Although Holder’s views differ from the president’s ones on matters such as racism, for example, their collaboration proved to be beneficial. An experience gathered while staying in previous offices was of great help.
Since 2001 Holder also ran his legal practice in a private firm Covington & Burling in Washington, D.C.
Criminal investigations and prosecutions
During his tenure as Attorney General, Holder faced numerous cases when he didn’t agree with the majority. For instance, legalization of Marijuana in California, which he didn’t approve but expressed his ability to obey whatever law people would choose.
The public also found an attorney guilty in the process of a leak investigation. When the case took a weird turn, he confessed that he wasn’t involved in the prosecution; however, some journalists thought that he lied under oath.
Operation Fast and Furious
However, even such a talented professional may suffer from being out of luck.

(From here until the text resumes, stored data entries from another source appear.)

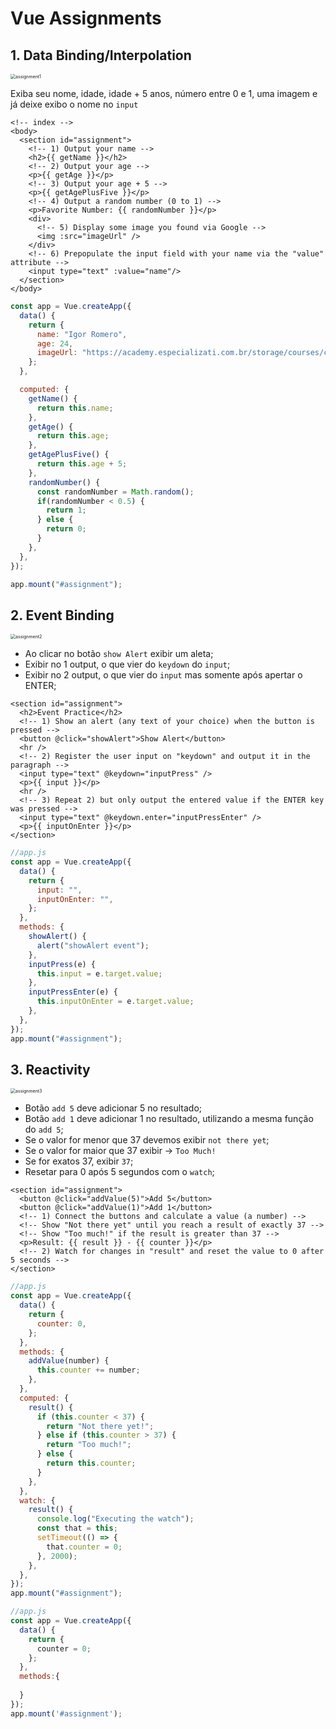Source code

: # Vue Assignments

## 1. Data Binding/Interpolation

<img src="/Users/igorromero/NotesInGeneral/Vue/imagesReadme/assignment1.png" alt="assignment1" style="zoom:50%;" />

Exiba seu nome, idade, idade + 5 anos, número entre 0 e 1, uma imagem e já deixe exibo o nome no `input`

```vue
<!-- index -->
<body>
  <section id="assignment">
    <!-- 1) Output your name -->
    <h2>{{ getName }}</h2>
    <!-- 2) Output your age -->
    <p>{{ getAge }}</p>
    <!-- 3) Output your age + 5 -->
    <p>{{ getAgePlusFive }}</p>
    <!-- 4) Output a random number (0 to 1) -->
    <p>Favorite Number: {{ randomNumber }}</p>
    <div>
      <!-- 5) Display some image you found via Google -->
      <img :src="imageUrl" />
    </div>
    <!-- 6) Prepopulate the input field with your name via the "value" attribute -->
    <input type="text" :value="name"/>
  </section>
</body>
```

```javascript
const app = Vue.createApp({
  data() {
    return {
      name: "Igor Romero",
      age: 24,
      imageUrl: "https://academy.especializati.com.br/storage/courses/curso-gratuito-introducao-ao-vue.js-3.png",
    };
  },

  computed: {
    getName() {
      return this.name;
    },
    getAge() {
      return this.age;
    },
    getAgePlusFive() {
      return this.age + 5;
    },
    randomNumber() {
      const randomNumber = Math.random();
      if(randomNumber < 0.5) {
        return 1;
      } else {
        return 0;
      }
    },
  },
});

app.mount("#assignment");

```



## 2. Event Binding



<img src="/Users/igorromero/NotesInGeneral/Vue/imagesReadme/assignment2.png" alt="assignment2" style="zoom:50%;" />

* Ao clicar no botão `show Alert` exibir um aleta;
* Exibir no 1 output, o que vier do `keydown` do `input`;
* Exibir no 2 output, o que vier do `input` mas somente após apertar o ENTER;

```vue
<section id="assignment">
  <h2>Event Practice</h2>
  <!-- 1) Show an alert (any text of your choice) when the button is pressed -->
  <button @click="showAlert">Show Alert</button>
  <hr />
  <!-- 2) Register the user input on "keydown" and output it in the paragraph -->
  <input type="text" @keydown="inputPress" />
  <p>{{ input }}</p>
  <hr />
  <!-- 3) Repeat 2) but only output the entered value if the ENTER key was pressed -->
  <input type="text" @keydown.enter="inputPressEnter" />
  <p>{{ inputOnEnter }}</p>
</section>
```

```javascript
//app.js
const app = Vue.createApp({
  data() {
    return {
      input: "",
      inputOnEnter: "",
    };
  },
  methods: {
    showAlert() {
      alert("showAlert event");
    },
    inputPress(e) {
      this.input = e.target.value;
    },
    inputPressEnter(e) {
      this.inputOnEnter = e.target.value;
    },
  },
});
app.mount("#assignment");

```



## 3. Reactivity

<img src="/Users/igorromero/NotesInGeneral/Vue/imagesReadme/assignment3.png" alt="assignment3" style="zoom:50%;" />

* Botão `add 5` deve adicionar 5 no resultado;
* Botão `add 1` deve adicionar 1 no resultado, utilizando a mesma função do `add 5`;
* Se o valor for menor que 37 devemos exibir `not there yet`;
* Se o valor for maior que 37 exibir → `Too Much!`
* Se for exatos 37, exibir `37`;
* Resetar para 0 após 5 segundos com o `watch`;

```vue
<section id="assignment">
  <button @click="addValue(5)">Add 5</button>
  <button @click="addValue(1)">Add 1</button>
  <!-- 1) Connect the buttons and calculate a value (a number) -->
  <!-- Show "Not there yet" until you reach a result of exactly 37 -->
  <!-- Show "Too much!" if the result is greater than 37 -->
  <p>Result: {{ result }} - {{ counter }}</p>
  <!-- 2) Watch for changes in "result" and reset the value to 0 after 5 seconds -->
</section>
```

```javascript
//app.js
const app = Vue.createApp({
  data() {
    return {
      counter: 0,
    };
  },
  methods: {
    addValue(number) {
      this.counter += number;
    },
  },
  computed: {
    result() {
      if (this.counter < 37) {
        return "Not there yet!";
      } else if (this.counter > 37) {
        return "Too much!";
      } else {
        return this.counter;
      }
    },
  },
  watch: {
    result() {
      console.log("Executing the watch");
      const that = this;
      setTimeout(() => {
        that.counter = 0;
      }, 2000);
    },
  },
});
app.mount("#assignment");

```





```javascript
//app.js
const app = Vue.createApp({
  data() {
    return {
      counter = 0;
    };
  },
  methods:{
    
  }
});
app.mount('#assignment');
```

In May 2012 the majority of members of The United States House of Representatives held Holder in contempt of Congress since he refused to provide classified details on Operation Fast and Furious. It was an unsuccessful operation aimed at finding the way of how the firearm was transported from the U.S. to Mexico. There was a strategic plan that involved placing tracked guns secretly and trying to follow them. Unfortunately, the holes were not found, the smuggling went on, and more than 2000 weapons fell into the hands of Mexican drug gangs.

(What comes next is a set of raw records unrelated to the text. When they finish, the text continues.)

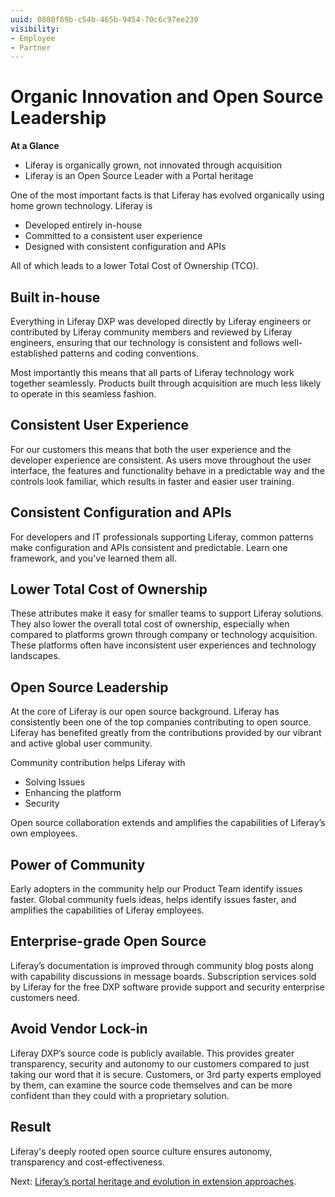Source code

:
 ```yaml
---
uuid: 0880f89b-c54b-465b-9454-70c6c97ee230
visibility: 
- Employee
- Partner
---
```


# Organic Innovation and Open Source Leadership

**At a Glance**

* Liferay is organically grown, not innovated through acquisition
* Liferay is an Open Source Leader with a Portal heritage

One of the most important facts is that Liferay has evolved organically using home grown technology. Liferay is

* Developed entirely in-house
* Committed to a consistent user experience
* Designed with consistent configuration and APIs

All of which leads to a lower Total Cost of Ownership (TCO).

## Built in-house

Everything in Liferay DXP was developed directly by Liferay engineers or contributed by Liferay community members and reviewed by Liferay engineers, ensuring that our technology is consistent and follows well-established patterns and coding conventions.

Most importantly this means that all parts of Liferay technology work together seamlessly. Products built through acquisition are much less likely to operate in this seamless fashion.

## Consistent User Experience

For our customers this means that both the user experience and the developer experience are consistent. As users move throughout the user interface, the features and functionality behave in a predictable way and the controls look familiar, which results in faster and easier user training.

## Consistent Configuration and APIs

For developers and IT professionals supporting Liferay, common patterns make configuration and APIs consistent and predictable. Learn one framework, and you've learned them all.

## Lower Total Cost of Ownership

These attributes make it easy for smaller teams to support Liferay solutions. They also lower the overall total cost of ownership, especially when compared to platforms grown through company or technology acquisition. These platforms often have inconsistent user experiences and technology landscapes.

## Open Source Leadership

At the core of Liferay is our open source background. Liferay has consistently been one of the top companies contributing to open source. Liferay has benefited greatly from the contributions provided by our vibrant and active global user community.

Community contribution helps Liferay with

* Solving Issues
* Enhancing the platform
* Security

Open source collaboration extends and amplifies the capabilities of Liferay’s own employees.

## Power of Community

Early adopters in the community help our Product Team identify issues faster. Global community fuels ideas, helps identify issues faster, and amplifies the capabilities of Liferay employees.

## Enterprise-grade Open Source

Liferay’s documentation is improved through community blog posts along with capability discussions in message boards. Subscription services sold by Liferay for the free DXP software provide support and security enterprise customers need.

## Avoid Vendor Lock-in

Liferay DXP’s source code is publicly available. This provides greater transparency, security and autonomy to our customers compared to just taking our word that it is secure. Customers, or 3rd party experts employed by them, can examine the source code themselves and can be more confident than they could with a proprietary solution.

## Result

Liferay's deeply rooted open source culture ensures autonomy, transparency and cost-effectiveness.

Next: [Liferay’s portal heritage and evolution in extension approaches](./portal-heritage-and-tailoring-liferay.md).
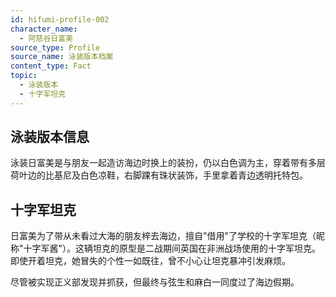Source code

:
 ```yaml
---
id: hifumi-profile-002
character_name:
  - 阿慈谷日富美
source_type: Profile
source_name: 泳装版本档案
content_type: Fact
topic:
  - 泳装版本
  - 十字军坦克
---
```

## 泳装版本信息
泳装日富美是与朋友一起造访海边时换上的装扮，仍以白色调为主，穿着带有多层荷叶边的比基尼及白色凉鞋，右脚踝有珠状装饰，手里拿着青边透明托特包。

## 十字军坦克
日富美为了带从未看过大海的朋友梓去海边，擅自"借用"了学校的十字军坦克（昵称"十字军酱"）。这辆坦克的原型是二战期间英国在非洲战场使用的十字军坦克。即使开着坦克，她冒失的个性一如既往，曾不小心让坦克暴冲引发麻烦。

尽管被实现正义部发现并抓获，但最终与弦生和麻白一同度过了海边假期。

Holder resigned in September 2014, due to some personal reasons, but it was only after his successor was found and installed. He didn’t have to look for a new job and quickly returned to the private practice he held before.
Holder is married to Sharon Malone, a surgeon specializing in gynecology. Eric considers his wife to be his leading advisor and he even confessed that he wouldn’t run for 2020 presidency in case she opposes his decision.

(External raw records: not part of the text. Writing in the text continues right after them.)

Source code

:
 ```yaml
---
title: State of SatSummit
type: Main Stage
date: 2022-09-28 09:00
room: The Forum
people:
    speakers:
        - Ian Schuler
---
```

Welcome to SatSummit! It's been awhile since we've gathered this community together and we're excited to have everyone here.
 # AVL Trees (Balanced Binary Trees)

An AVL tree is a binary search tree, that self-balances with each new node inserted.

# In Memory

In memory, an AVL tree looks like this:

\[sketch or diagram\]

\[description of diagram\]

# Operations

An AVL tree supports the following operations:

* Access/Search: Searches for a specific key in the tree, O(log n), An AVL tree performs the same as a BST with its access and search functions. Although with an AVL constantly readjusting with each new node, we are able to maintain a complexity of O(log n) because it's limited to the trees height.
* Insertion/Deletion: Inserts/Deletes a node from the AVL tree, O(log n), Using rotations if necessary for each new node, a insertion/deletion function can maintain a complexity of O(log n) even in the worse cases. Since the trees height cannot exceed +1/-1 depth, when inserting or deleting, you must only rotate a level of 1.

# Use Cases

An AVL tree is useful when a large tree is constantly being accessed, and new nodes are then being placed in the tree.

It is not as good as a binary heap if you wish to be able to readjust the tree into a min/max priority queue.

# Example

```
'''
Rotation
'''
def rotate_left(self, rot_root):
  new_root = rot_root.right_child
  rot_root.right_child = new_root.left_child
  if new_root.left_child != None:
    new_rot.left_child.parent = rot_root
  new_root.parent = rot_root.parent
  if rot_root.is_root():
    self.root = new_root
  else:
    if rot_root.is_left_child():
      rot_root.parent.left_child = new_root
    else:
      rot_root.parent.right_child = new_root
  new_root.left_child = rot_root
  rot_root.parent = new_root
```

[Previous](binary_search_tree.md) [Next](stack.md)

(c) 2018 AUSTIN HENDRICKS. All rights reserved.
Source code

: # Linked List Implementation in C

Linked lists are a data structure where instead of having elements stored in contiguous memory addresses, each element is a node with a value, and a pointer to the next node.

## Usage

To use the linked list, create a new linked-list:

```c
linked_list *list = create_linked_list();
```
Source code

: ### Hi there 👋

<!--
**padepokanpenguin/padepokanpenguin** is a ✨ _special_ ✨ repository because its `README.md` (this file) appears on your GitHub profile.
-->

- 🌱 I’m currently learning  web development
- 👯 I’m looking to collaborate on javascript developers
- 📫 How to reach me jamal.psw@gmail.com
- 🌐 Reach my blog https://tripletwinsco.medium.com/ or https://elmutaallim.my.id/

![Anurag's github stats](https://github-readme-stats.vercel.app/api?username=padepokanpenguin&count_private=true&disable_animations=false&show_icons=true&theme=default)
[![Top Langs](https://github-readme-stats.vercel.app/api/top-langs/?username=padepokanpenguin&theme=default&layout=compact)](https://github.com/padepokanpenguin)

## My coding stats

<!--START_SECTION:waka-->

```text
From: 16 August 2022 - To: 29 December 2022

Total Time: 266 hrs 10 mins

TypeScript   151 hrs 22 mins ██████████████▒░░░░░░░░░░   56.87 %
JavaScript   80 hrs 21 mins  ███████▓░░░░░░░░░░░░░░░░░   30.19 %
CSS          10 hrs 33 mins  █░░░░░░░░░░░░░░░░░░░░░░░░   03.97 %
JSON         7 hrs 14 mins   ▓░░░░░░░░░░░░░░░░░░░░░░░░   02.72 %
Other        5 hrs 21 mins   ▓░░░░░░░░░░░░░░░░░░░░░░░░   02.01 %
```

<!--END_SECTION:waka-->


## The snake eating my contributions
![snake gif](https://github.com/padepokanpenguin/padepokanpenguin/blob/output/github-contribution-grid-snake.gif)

They have three children together and a couple of well-known relatives. Sharon's sister is famous for being the first African-American woman in the University of Alabama, who enrolled and graduated against the will of the State Governor.
A family resides in Washington, D.C., which is very convenient for the attorney.
Holder’s net worth equals to $11.5 million, and he has almost 500 thousand followers on Twitter.
In 2008 Legal Times magazine considered Holder to be one of the best lawyers in Washington in a span of 30 years, and then The National Law Journal also honored him including on the list of the 50 Most Influential Minority Lawyers in America. He was mentioned especially for his work during Obama’s campaign and his overall contribution to civil defense.
Holder gave commencement speeches in various universities all over the country starting in 2009. An abundance of seniors kicked off their adult life after listening to the famous attorney. He was also chosen as a Class Day Speaker in his alma mater, Columbia University once.
Moreover, a municipal building in Barbados, Holder’s native land, bears his name, since it was the U.S Attorney General himself who announced the opening of the complex.
Eric Holder is twice Doctor of Laws because both Columbia and Boston universities honored him with such a degree.